Another Lebanon dilemma: who wants the guerrillas?

So far no Arab country has opened its door to Palestinian guerrillas and civilians trapped by the Israeli Army in western Beirut.

There seems hardly an Arab country stable enough to welcome 6,000 armed or unarmed guerrillas. Jordan still remembers the bloody ''black September'' of 1970, Egypt is severely overpopulated as it is (and presumably the guerrillas' families would have to accompany them), Syria has a sizable Palestinian refugee population of its own and a repressive regime that would crush any of the Palestine Liberation Organization's remaining independence.

Gulf states are small and vulnerable enough to subversion at present. Yet the guerrillas' welcome clearly has been worn out in Lebanon. Israel demands the guerrillas leave.

The increasingly powerful right-wing Phalange demands, at times, that all Palestinians in Lebanon leave. If just the fighters go, the 600,000 civilians remaining might be set upon at some future date by Phalangists or even by Shiite Lebanese with whom there have been street wars in the recent past. In short, on June 30 it seemed that fighting in Beirut would soon resume unless some outside Arab country took the risk of housing the Lebanese Palestinians.

Israel radio quoted Israeli Prime Minister Menachem Begin as saying under no circumstances would Palestinian guerrillas be allowed to stay in west Beirut. One day earlier, Mr. Begin said guerrillas could carry their light weapons with them if they would depart.

Officers at the Israeli command in the Beirut suburb of Baabda said June 30 that neighboring countries might be much less inclined to accept armed Palestinians than unarmed ones.
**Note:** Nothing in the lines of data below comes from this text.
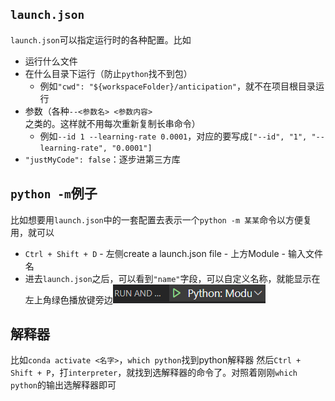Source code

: ## `launch.json`
`launch.json`可以指定运行时的各种配置。比如
- 运行什么文件
- 在什么目录下运行（防止`python`找不到包）
  - 例如`"cwd": "${workspaceFolder}/anticipation"`，就不在项目根目录运行
- 参数（各种`--<参数名> <参数内容>`之类的。这样就不用每次重新复制长串命令）
  - 例如`--id 1 --learning-rate 0.0001`，对应的要写成`["--id", "1", "--learning-rate", "0.0001"]`
- `"justMyCode": false`：逐步进第三方库
## `python -m`例子
比如想要用`launch.json`中的一套配置去表示一个`python -m 某某`命令以方便复用，就可以
- `Ctrl + Shift + D` - 左侧create a launch.json file - 上方Module - 输入文件名
- 进去`launch.json`之后，可以看到`"name"`字段，可以自定义名称，就能显示在左上角绿色播放键旁边![](launch.png)
## 解释器
比如`conda activate <名字>`，`which python`找到python解释器
然后`Ctrl + Shift + P`，打`interpreter`，就找到选解释器的命令了。对照着刚刚`which python`的输出选解释器即可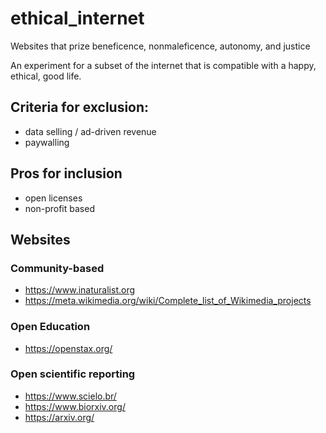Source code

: # ethical_internet
Websites that  prize beneficence, nonmaleficence, autonomy, and justice

An experiment for a subset of the internet that is compatible with a happy, ethical, good life. 

## Criteria for exclusion: 

- data selling / ad-driven revenue
- paywalling 

## Pros for inclusion

- open licenses
- non-profit based

## Websites

### Community-based
- https://www.inaturalist.org
- https://meta.wikimedia.org/wiki/Complete_list_of_Wikimedia_projects

### Open Education
- https://openstax.org/

### Open scientific reporting

- https://www.scielo.br/
- https://www.biorxiv.org/
- https://arxiv.org/
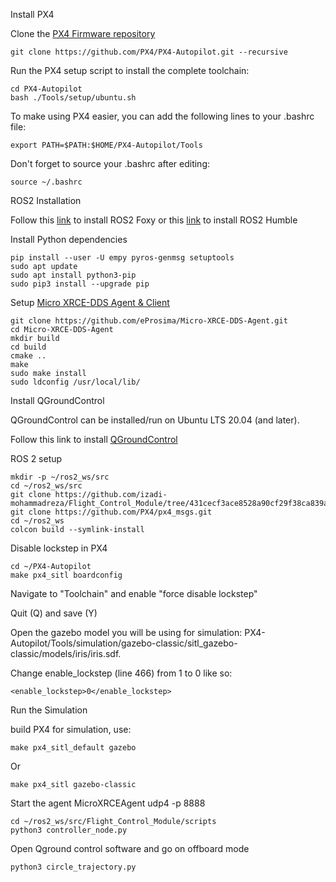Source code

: Install PX4

Clone the [PX4 Firmware repository](https://github.com/PX4/PX4-Autopilot)

    git clone https://github.com/PX4/PX4-Autopilot.git --recursive

Run the PX4 setup script to install the complete toolchain:

    cd PX4-Autopilot
    bash ./Tools/setup/ubuntu.sh

To make using PX4 easier, you can add the following lines to your .bashrc file:

    export PATH=$PATH:$HOME/PX4-Autopilot/Tools

Don't forget to source your .bashrc after editing:

    source ~/.bashrc

ROS2 Installation

Follow this [link](https://docs.ros.org/en/foxy/Installation/Ubuntu-Install-Debians.html) to install ROS2 Foxy or this [link](https://docs.ros.org/en/humble/) to install ROS2 Humble 

Install Python dependencies

    pip install --user -U empy pyros-genmsg setuptools
    sudo apt update
    sudo apt install python3-pip
    sudo pip3 install --upgrade pip

Setup [Micro XRCE-DDS Agent & Client](https://docs.px4.io/main/en/middleware/uxrce_dds.html) 

    git clone https://github.com/eProsima/Micro-XRCE-DDS-Agent.git    
    cd Micro-XRCE-DDS-Agent
    mkdir build
    cd build
    cmake ..
    make
    sudo make install
    sudo ldconfig /usr/local/lib/



Install QGroundControl

QGroundControl can be installed/run on Ubuntu LTS 20.04 (and later).

Follow this link to install [QGroundControl](https://docs.qgroundcontrol.com/master/en/qgc-user-guide/getting_started/download_and_install.html)


ROS 2 setup

    mkdir -p ~/ros2_ws/src
    cd ~/ros2_ws/src
    git clone https://github.com/izadi-mohammadreza/Flight_Control_Module/tree/431cecf3ace8528a90cf29f38ca839addebaead2
    git clone https://github.com/PX4/px4_msgs.git
    cd ~/ros2_ws
    colcon build --symlink-install

Disable lockstep in PX4

    cd ~/PX4-Autopilot
    make px4_sitl boardconfig

Navigate to "Toolchain" and enable "force disable lockstep"

Quit (Q) and save (Y)

Open the gazebo model you will be using for simulation: PX4-Autopilot/Tools/simulation/gazebo-classic/sitl_gazebo-classic/models/iris/iris.sdf.

Change enable_lockstep (line 466) from 1 to 0 like so:

    <enable_lockstep>0</enable_lockstep>

Run the Simulation

build PX4 for simulation, use:

    make px4_sitl_default gazebo 

Or

    make px4_sitl gazebo-classic

Start the agent
    MicroXRCEAgent udp4 -p 8888


    cd ~/ros2_ws/src/Flight_Control_Module/scripts
    python3 controller_node.py

Open Qground control software and go on offboard mode

    python3 circle_trajectory.py



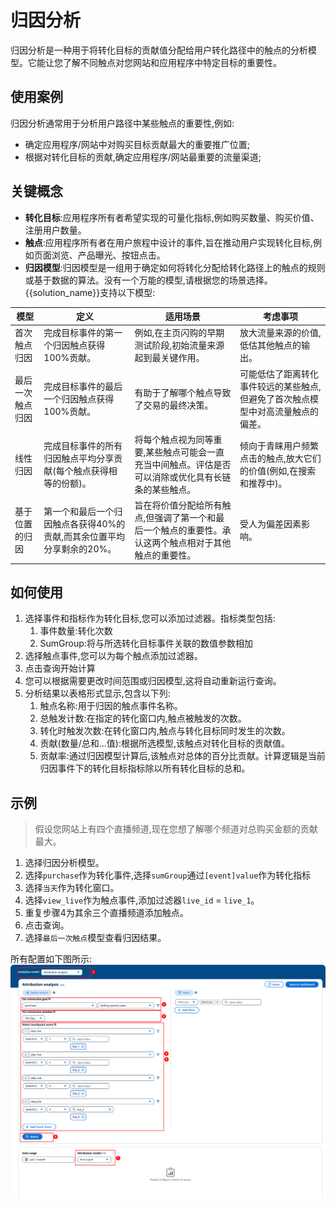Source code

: # 归因分析
归因分析是一种用于将转化目标的贡献值分配给用户转化路径中的触点的分析模型。它能让您了解不同触点对您网站和应用程序中特定目标的重要性。

## 使用案例
归因分析通常用于分析用户路径中某些触点的重要性,例如:

- 确定应用程序/网站中对购买目标贡献最大的重要推广位置;
- 根据对转化目标的贡献,确定应用程序/网站最重要的流量渠道;

## 关键概念

- **转化目标**:应用程序所有者希望实现的可量化指标,例如购买数量、购买价值、注册用户数量。
- **触点**:应用程序所有者在用户旅程中设计的事件,旨在推动用户实现转化目标,例如页面浏览、产品曝光、按钮点击。
- **归因模型**:归因模型是一组用于确定如何将转化分配给转化路径上的触点的规则或基于数据的算法。没有一个万能的模型,请根据您的场景选择。{{solution_name}}支持以下模型:

| 模型 | 定义 | 适用场景 | 考虑事项 |
| --- | --- | --- | --- |
| 首次触点归因 | 完成目标事件的第一个归因触点获得100%贡献。 | 例如,在主页闪购的早期测试阶段,初始流量来源起到最关键作用。 | 放大流量来源的价值,低估其他触点的输出。 |
| 最后一次触点归因 | 完成目标事件的最后一个归因触点获得100%贡献。 | 有助于了解哪个触点导致了交易的最终决策。 | 可能低估了距离转化事件较远的某些触点,但避免了首次触点模型中对高流量触点的偏差。 |
| 线性归因 | 完成目标事件的所有归因触点平均分享贡献(每个触点获得相等的份额)。 | 将每个触点视为同等重要,某些触点可能会一直充当中间触点。评估是否可以消除或优化具有长链条的某些触点。 | 倾向于青睐用户频繁点击的触点,放大它们的价值(例如,在搜索和推荐中)。 |
| 基于位置的归因 | 第一个和最后一个归因触点各获得40%的贡献,而其余位置平均分享剩余的20%。 | 旨在将价值分配给所有触点,但强调了第一个和最后一个触点的重要性。承认这两个触点相对于其他触点的重要性。 | 受人为偏差因素影响。 |

## 如何使用
1. 选择事件和指标作为转化目标,您可以添加过滤器。指标类型包括:
    1. 事件数量:转化次数
    2. SumGroup:将与所选转化目标事件关联的数值参数相加
2. 选择触点事件,您可以为每个触点添加过滤器。
3. 点击查询开始计算
4. 您可以根据需要更改时间范围或归因模型,这将自动重新运行查询。
5. 分析结果以表格形式显示,包含以下列:
    1. 触点名称:用于归因的触点事件名称。
    2. 总触发计数:在指定的转化窗口内,触点被触发的次数。
    3. 转化时触发次数:在转化窗口内,触点与转化目标同时发生的次数。
    4. 贡献(数量/总和...值):根据所选模型,该触点对转化目标的贡献值。
    5. 贡献率:通过归因模型计算后,该触点对总体的百分比贡献。计算逻辑是当前归因事件下的转化目标指标除以所有转化目标的总和。

## 示例

> 假设您网站上有四个直播频道,现在您想了解哪个频道对总购买金额的贡献最大。

1. 选择归因分析模型。
2. 选择`purchase`作为转化事件,选择`sumGroup`通过`[event]value`作为转化指标
3. 选择`当天`作为转化窗口。
4. 选择`view_live`作为触点事件,添加过滤器`live_id` = `live_1`。
5. 重复步骤4为其余三个直播频道添加触点。
6. 点击查询。
7. 选择`最后一次触点`模型查看归因结果。

所有配置如下图所示:
![explore-attribution](../../images/analytics/explore/attribution-en.png)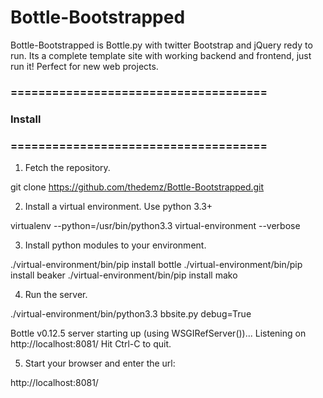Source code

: Bottle-Bootstrapped
===================

Bottle-Bootstrapped is Bottle.py with twitter Bootstrap and jQuery redy to run. Its a complete template site with working backend and frontend, just run it! Perfect for new web projects.



### =====================================
### Install
### =====================================

 1. Fetch the repository.

git clone https://github.com/thedemz/Bottle-Bootstrapped.git

 2. Install a virtual environment. Use python 3.3+

virtualenv --python=/usr/bin/python3.3 virtual-environment --verbose

 3. Install python modules to your environment.

./virtual-environment/bin/pip install bottle
./virtual-environment/bin/pip install beaker
./virtual-environment/bin/pip install mako

 4. Run the server.

./virtual-environment/bin/python3.3 bbsite.py debug=True            

Bottle v0.12.5 server starting up (using WSGIRefServer())...
Listening on http://localhost:8081/
Hit Ctrl-C to quit.

 5. Start your browser and enter the url:

http://localhost:8081/
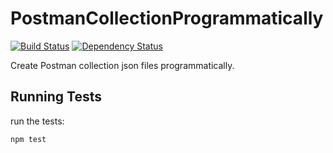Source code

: # PostmanCollectionProgrammatically
[![Build Status](https://travis-ci.org/WrongEntertainment/PostmanCollectionProgrammatically.svg?branch=master)](https://travis-ci.org/WrongEntertainment/PostmanCollectionProgrammatically)
[![Dependency Status](https://gemnasium.com/WrongEntertainment/PostmanCollectionProgrammatically.svg)](https://gemnasium.com/WrongEntertainment/PostmanCollectionProgrammatically)


Create Postman collection json files programmatically.

## Running Tests

run the tests:

    npm test
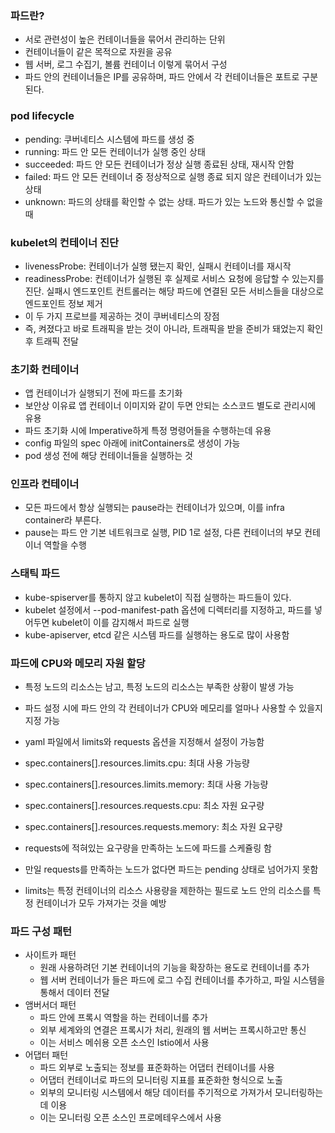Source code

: ### 파드란?
- 서로 관련성이 높은 컨테이너들을 묶어서 관리하는 단위
- 컨테이너들이 같은 목적으로 자원을 공유
- 웹 서버, 로그 수집기, 볼륨 컨테이너 이렇게 묶어서 구성
- 파드 안의 컨테이너들은 IP를 공유하며, 파드 안에서 각 컨테이너들은 포트로 구분된다.

### pod lifecycle
- pending: 쿠버네티스 시스템에 파드를 생성 중
- running: 파드 안 모든 컨테이너가 실행 중인 상태
- succeeded: 파드 안 모든 컨테이너가 정상 실행 종료된 상태, 재시작 안함
- failed: 파드 안 모든 컨테이너 중 정상적으로 실행 종료 되지 않은 컨테이너가 있는 상태
- unknown: 파드의 상태를 확인할 수 없는 상태. 파드가 있는 노드와 통신할 수 없을 때

### kubelet의 컨테이너 진단
- livenessProbe: 컨테이너가 실행 됐는지 확인, 실패시 컨테이너를 재시작
- readinessProbe: 컨테이너가 실행된 후 실제로 서비스 요청에 응답할 수 있는지를 진단. 실패시 엔드포인트 컨트롤러는 해당 파드에 연결된 모든 서비스들을 대상으로 엔드포인트 정보 제거
- 이 두 가지 프로브를 제공하는 것이 쿠버네티스의 장점
- 즉, 켜졌다고 바로 트래픽을 받는 것이 아니라, 트래픽을 받을 준비가 돼었는지 확인 후 트래픽 전달

### 초기화 컨테이너
- 앱 컨테이너가 실행되기 전에 파드를 초기화
- 보안상 이유료 앱 컨테이너 이미지와 같이 두면 안되는 소스코드 별도로 관리시에 유용
- 파드 초기화 시에 Imperative하게 특정 명령어들을 수행하는데 유용
- config 파일의 spec 아래에 initContainers로 생성이 가능
- pod 생성 전에 해당 컨테이너들을 실행하는 것

### 인프라 컨테이너
- 모든 파드에서 항상 실행되는 pause라는 컨테이너가 있으며, 이를 infra container라 부른다.
- pause는 파드 안 기본 네트워크로 실행, PID 1로 설정, 다른 컨테이너의 부모 컨테이너 역할을 수행

### 스태틱 파드
- kube-spiserver를 통하지 않고 kubelet이 직접 실행하는 파드들이 있다.
- kubelet 설정에서 --pod-manifest-path 옵션에 디렉터리를 지정하고, 파드를 넣어두면 kubelet이 이를 감지해서 파드로 실행
- kube-apiserver, etcd 같은 시스템 파드를 실행하는 용도로 많이 사용함

### 파드에 CPU와 메모리 자원 할당
- 특정 노드의 리소스는 남고, 특정 노드의 리소스는 부족한 상황이 발생 가능
- 파드 설정 시에 파드 안의 각 컨테이너가 CPU와 메모리를 얼마나 사용할 수 있을지 지정 가능
- yaml 파일에서 limits와 requests 옵션을 지정해서 설정이 가능함
- spec.containers[].resources.limits.cpu: 최대 사용 가능량
- spec.containers[].resources.limits.memory: 최대 사용 가능량
- spec.containers[].resources.requests.cpu: 최소 자원 요구량
- spec.containers[].resources.requests.memory: 최소 자원 요구량

- requests에 적혀있는 요구량을 만족하는 노드에 파드를 스케쥴링 함
- 만일 requests를 만족하는 노드가 없다면 파드는 pending 상태로 넘어가지 못함
- limits는 특정 컨테이너의 리소스 사용량을 제한하는 필드로 노드 안의 리소스를 특정 컨테이너가 모두 가져가는 것을 예방

### 파드 구성 패턴
- 사이트카 패턴
  - 원래 사용하려던 기본 컨테이너의 기능을 확장하는 용도로 컨테이너를 추가
  - 웹 서버 컨테이너가 들은 파드에 로그 수집 컨테이너를 추가하고, 파일 시스템을 통해서 데이터 전달
- 앰버서더 패턴
  - 파드 안에 프록시 역할을 하는 컨테이너를 추가
  - 외부 세계와의 연결은 프록시가 처리, 원래의 웹 서버는 프록시하고만 통신
  - 이는 서비스 메쉬용 오픈 소스인 Istio에서 사용
- 어댑터 패턴
  - 파드 외부로 노출되는 정보를 표준화하는 어댑터 컨테이너를 사용
  - 어댑터 컨테이너로 파드의 모니터링 지표를 표준화한 형식으로 노출
  - 외부의 모니터링 시스템에서 해당 데이터를 주기적으로 가져가서 모니터링하는데 이용
  - 이는 모니터링 오픈 소스인 프로메테우스에서 사용


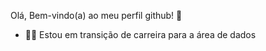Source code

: Olá, Bem-vindo(a) ao meu perfil github! 🤟

- 👩‍💻 Estou em transição de carreira para a área de dados



          
          
          

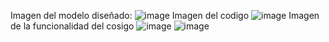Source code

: Imagen del modelo diseñado:
![image](https://github.com/user-attachments/assets/8b00e7fc-c714-433a-8d19-e66c85796aea)
Imagen del codigo
![image](https://github.com/user-attachments/assets/caae4ec3-e6a2-4b1f-8227-201607baecd1)
Imagen de la funcionalidad del cosigo
![image](https://github.com/user-attachments/assets/f2b3e05a-b13e-4a75-a544-0f6c888d3608)
![image](https://github.com/user-attachments/assets/29c07a77-3baf-4153-b55e-93c67c0a6faa)

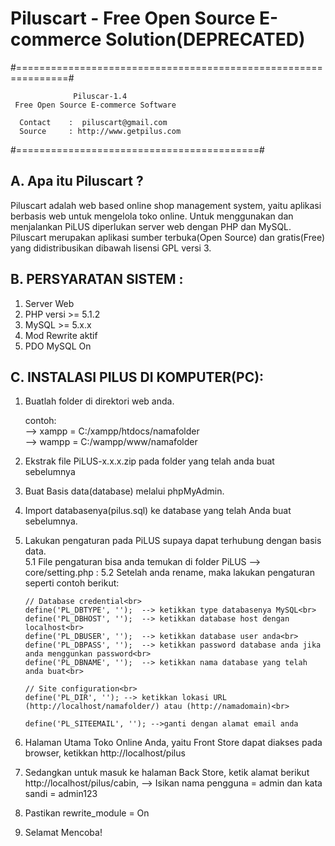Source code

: # Piluscart - Free Open Source E-commerce Solution(DEPRECATED)
#===============================================================#

				  Piluscar-1.4
     Free Open Source E-commerce Software

	  Contact    :  piluscart@gmail.com
      Source     : http://www.getpilus.com
      
#==========================================#

A. Apa itu Piluscart ?
-------------------------------------------
Piluscart adalah web based online shop management system, yaitu aplikasi berbasis web untuk mengelola toko online. 
Untuk menggunakan dan menjalankan PiLUS diperlukan server web dengan PHP dan MySQL. 
Piluscart merupakan aplikasi sumber terbuka(Open Source) dan gratis(Free) yang didistribusikan dibawah lisensi GPL versi 3. 

B. PERSYARATAN SISTEM :
-------------------------------------------
1. Server Web
2. PHP versi >= 5.1.2 
3. MySQL >= 5.x.x
4. Mod Rewrite aktif
5. PDO MySQL On


C. INSTALASI PILUS DI KOMPUTER(PC):
-----------------------------------------------------
1. Buatlah folder di direktori web anda. <br>
   
   contoh:<br>
   --> xampp = C:/xampp/htdocs/namafolder<br>
   --> wampp = C:/wampp/www/namafolder<br>
   
2. Ekstrak file PiLUS-x.x.x.zip pada folder yang telah anda buat sebelumnya 
   
3. Buat Basis data(database) melalui phpMyAdmin.

4. Import databasenya(pilus.sql) ke database yang telah Anda buat sebelumnya.

5. Lakukan pengaturan pada PiLUS supaya dapat terhubung dengan basis data.   
   5.1 File pengaturan bisa anda temukan di folder PiLUS --> core/setting.php :
   5.2 Setelah anda rename, maka lakukan pengaturan seperti contoh berikut:
       
       // Database credential<br>
       define('PL_DBTYPE', '');  --> ketikkan type databasenya MySQL<br>
       define('PL_DBHOST', '');  --> ketikkan database host dengan localhost<br>
       define('PL_DBUSER', '');  --> ketikkan database user anda<br>
       define('PL_DBPASS', '');  --> ketikkan password database anda jika anda menggunkan password<br>
       define('PL_DBNAME', '');  --> ketikkan nama database yang telah anda buat<br>
       
       // Site configuration<br>
       define('PL_DIR', ''); --> ketikkan lokasi URL (http://localhost/namafolder/) atau (http://namadomain)<br>
     
       define('PL_SITEEMAIL', ''); -->ganti dengan alamat email anda
     
6. Halaman Utama Toko Online Anda, yaitu Front Store dapat diakses pada browser, 
   ketikkan http://localhost/pilus 
   
7. Sedangkan untuk masuk ke halaman Back Store, 
   ketik alamat berikut http://localhost/pilus/cabin, 
   --> Isikan nama pengguna = admin dan kata sandi = admin123

8. Pastikan rewrite_module = On

9. Selamat Mencoba!
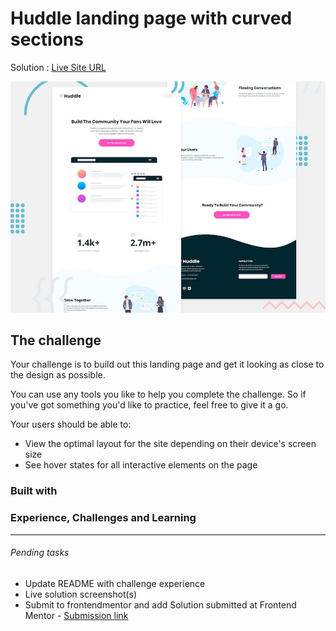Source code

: #  Huddle landing page with curved sections

Solution : [Live Site URL](https://frontend-mentor-challenges-ecru.vercel.app/huddle-landing-page-with-curved-sections/)


![Header/intro section for the Huddle landing page with curved sections](./design/desktop-preview.jpg)


## The challenge

Your challenge is to build out this landing page and get it looking as close to the design as possible.

You can use any tools you like to help you complete the challenge. So if you've got something you'd like to practice, feel free to give it a go.

Your users should be able to: 

- View the optimal layout for the site depending on their device's screen size
- See hover states for all interactive elements on the page

### Built with

### Experience, Challenges and Learning

----

###### Pending tasks

- Update README with challenge experience
- Live solution screenshot(s)
- Submit to frontendmentor and add Solution submitted  at Frontend Mentor - [Submission link]()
''We have given them a way of preserving the soldier's honor by letting them keep their weapons, not leave with their hands up,'' Israeli Capt. Zvi Yeshurun told the Monitor. ''But they must go out of the country. They cannot just stay in Lebanon and redeploy.''

''Who,'' he asked, ''will want 6,000 men armed with Kalashnikovs (Soviet machine guns popular with guerrilla fighters)?''

Palestinian officials are believed to have argued that a minimum concession Israel could make would be to withdraw 5 to 10 kilometers from Beirut to let Palestinians cross into Syria. Israeli Col. Paul Kader said Israel would not withdraw, but ''you will be absolutely sure we will respect whatever agreement can be reached regarding safe passage.''

If efforts to reach an agreement satisfactory to Israel fail (and Israel radio June 30 said Israeli leaders were pessimistic about diplomacy), the next military step, Israeli officers said, was not necessarily a storming of west Beirut by their soldiers. That would cause high Israeli casualties and be unpopular at home.

One officer suggested that Israel could tighten the siege of western Beirut. ''People are not thirsty now,'' he said. ''They are not lacking water. But people who are thirsty may change their minds.''

This officer also said bombardment of Palestinian areas of west Beirut might be resumed. He said assaulting the city all-out would be a last resort. But cutting water and electricity in west Beirut would affect Phalangist east Beirut. And Palestinian bunkers are strong enough to withstand even the heaviest Israeli bombardment, military experts say.

A United Nations official told the Monitor he thinks Israeli soldiers might try to rush through Palestinians camps on Beirut's south side after heavy bombardment and stop short of PLO headquarters on Fakhani Street in Beirut proper. Then, he said, PLO leaders and guerrillas would be trapped in a smaller area and Israeli commandos could mount ''Entebbe raids'' into Beirut. (The Entebbe raid was the 1976 freeing of Israeli hostages held in Uganda.)

A tour of the Beirut outskirts June 30 showed that Israeli forces were taking up new strategic positions overlooking Beirut. At one spot Israeli tanks moved into high ground formerly occupied by the Phalange. They had their cannons pointed on trajectories that would send shells into west Beirut.

Military traffic was heavy, but soldiers did not seem on particularly high alert. The UN official said, however, that a group of Israeli Merkava tanks, especially suited for street fighting, had been sent into Lebanon.

Along Israeli-PLO confrontation lines there was occasional light firing, but it was not sustained. In the mountains east of Beirut, artillery duels were reported between Israeli-Phalange forces and Syrians near the town of Hammanah.